One major signal to abortion rights activists who predicted restrictions on IVF was the long-standing push for policies that emphasize the belief of some conservatives that life begins at conception.

“This idea of fetal personhood has been a long-term goal in the anti-abortion movement,” Gibson said.

In the 1970s, in the wake of the Supreme Court’s Roe decision and as research into IVF was advancing, abortion opponents mounted a campaign to restrict research using embryos, despite recommendations from medical and ethics panels that some research should be permitted.

"To this day — we in this country — we do not allow the federal funding of research on human embryos if any embryo will be destroyed," said Margaret Marsh, a professor at Rutgers University and co-author of "The Pursuit of Parenthood: Reproductive Technology From Test-Tube Babies to Uterus Transplants."

"They had a fairly powerful impact on the way in which IVF developed in this country," she said.

So-called fetal personhood bills have been introduced in at least 14 states in the current legislative session, according to data from the Center for Reproductive Rights and the Guttmacher Institute.

Katie Daniel, state policy director for the anti-abortion group Susan B. Anthony Pro-Life America, applauded the Alabama decision and insisted that the group's position isn't anti-IVF, but rather that "fertility treatments need not carelessly or intentionally destroy the new life created."

But the vast majority of IVF procedures require the creation of multiple embryos, according to Barbara Collura, the president and CEO of RESOLVE: The National Infertility Association.

"If doctors and embryologists are forced to limit the number of embryos created, they are not giving their patient the best chance at achieving pregnancy.
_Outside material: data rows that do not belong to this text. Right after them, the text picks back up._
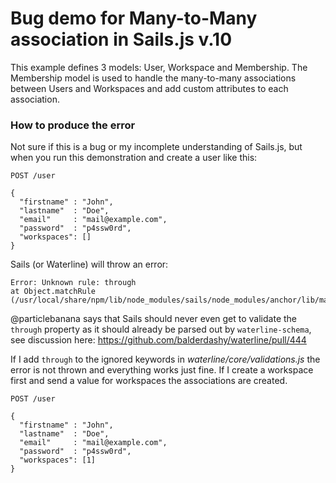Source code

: # Bug demo for Many-to-Many association in Sails.js v.10

This example defines 3 models: User, Workspace and Membership.
The Membership model is used to handle the many-to-many associations between Users and Workspaces and add custom attributes to each association.


### How to produce the error

Not sure if this is a bug or my incomplete understanding of Sails.js, but when you run this demonstration and create a user like this:

    POST /user
    
    {
      "firstname" : "John",
      "lastname"  : "Doe",
      "email"     : "mail@example.com",
      "password"  : "p4ssw0rd",
      "workspaces": []
    }

Sails (or Waterline) will throw an error:

    Error: Unknown rule: through
    at Object.matchRule (/usr/local/share/npm/lib/node_modules/sails/node_modules/anchor/lib/match/matchRule.js:37:11)
    
@particlebanana says that Sails should never even get to validate the `through` property as it should already be parsed out by `waterline-schema`, see discussion here: https://github.com/balderdashy/waterline/pull/444

If I add `through` to the ignored keywords in *waterline/core/validations.js* the error is not thrown and everything works just fine. If I create a workspace first and send a value for workspaces the associations are created.

	POST /user
    
    {
      "firstname" : "John",
      "lastname"  : "Doe",
      "email"     : "mail@example.com",
      "password"  : "p4ssw0rd",
      "workspaces": [1]
    }
    
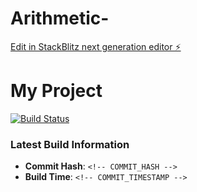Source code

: # Arithmetic-

[Edit in StackBlitz next generation editor ⚡️](https://stackblitz.com/~/github.com/oferguez/Arithmetic-)

# My Project

[![Build Status](https://github.com/oferguez/Arithmetic-/workflows/Update%20README%20with%20Latest%20Build%20Info/badge.svg)](https://github.com/oferguez/Arithmetic-/actions)

### Latest Build Information

- **Commit Hash**: `<!-- COMMIT_HASH -->`
- **Build Time**: `<!-- COMMIT_TIMESTAMP -->`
And this will no doubt increase the financial, physical and emotional burden of the patient," Collura said in a statement to NBC News.

A surge in abortion rights activism

Abortion rights groups saw a surge in support and activism in the wake of the Dobbs decision, and following the Alabama Supreme Court’s ruling last week, they expect support to rise again, particularly among those who have sought and used fertility treatments, not just among people on the left.

“Folks are fired up. Folks are really motivated and they’re terrified. And it’s not just women; it’s men and women. It’s so many people who have used, you know, reproductive technologies to build their families,” Timmaraju said, adding, “So, I do think it’s going to be a mobilizing moment.”

Infertility is an issue that bridges ideological gaps: Former Vice President Mike Pence and his wife Karen Pence underwent IVF and former South Carolina Gov. Nikki Haley, who is running for president, used fertility treatments (though not IVF).

“One in 6 people face infertility, and so making sure that we’re speaking about these issues that impact voters, that impact constituents,” Spain said, adding, “Really speaking up about these cases and reaching … a bipartisan audience [is important] because we know that that is who this impacts, it’s not just Democrats.”

Alexandra Marquez is a politics reporter for NBC News.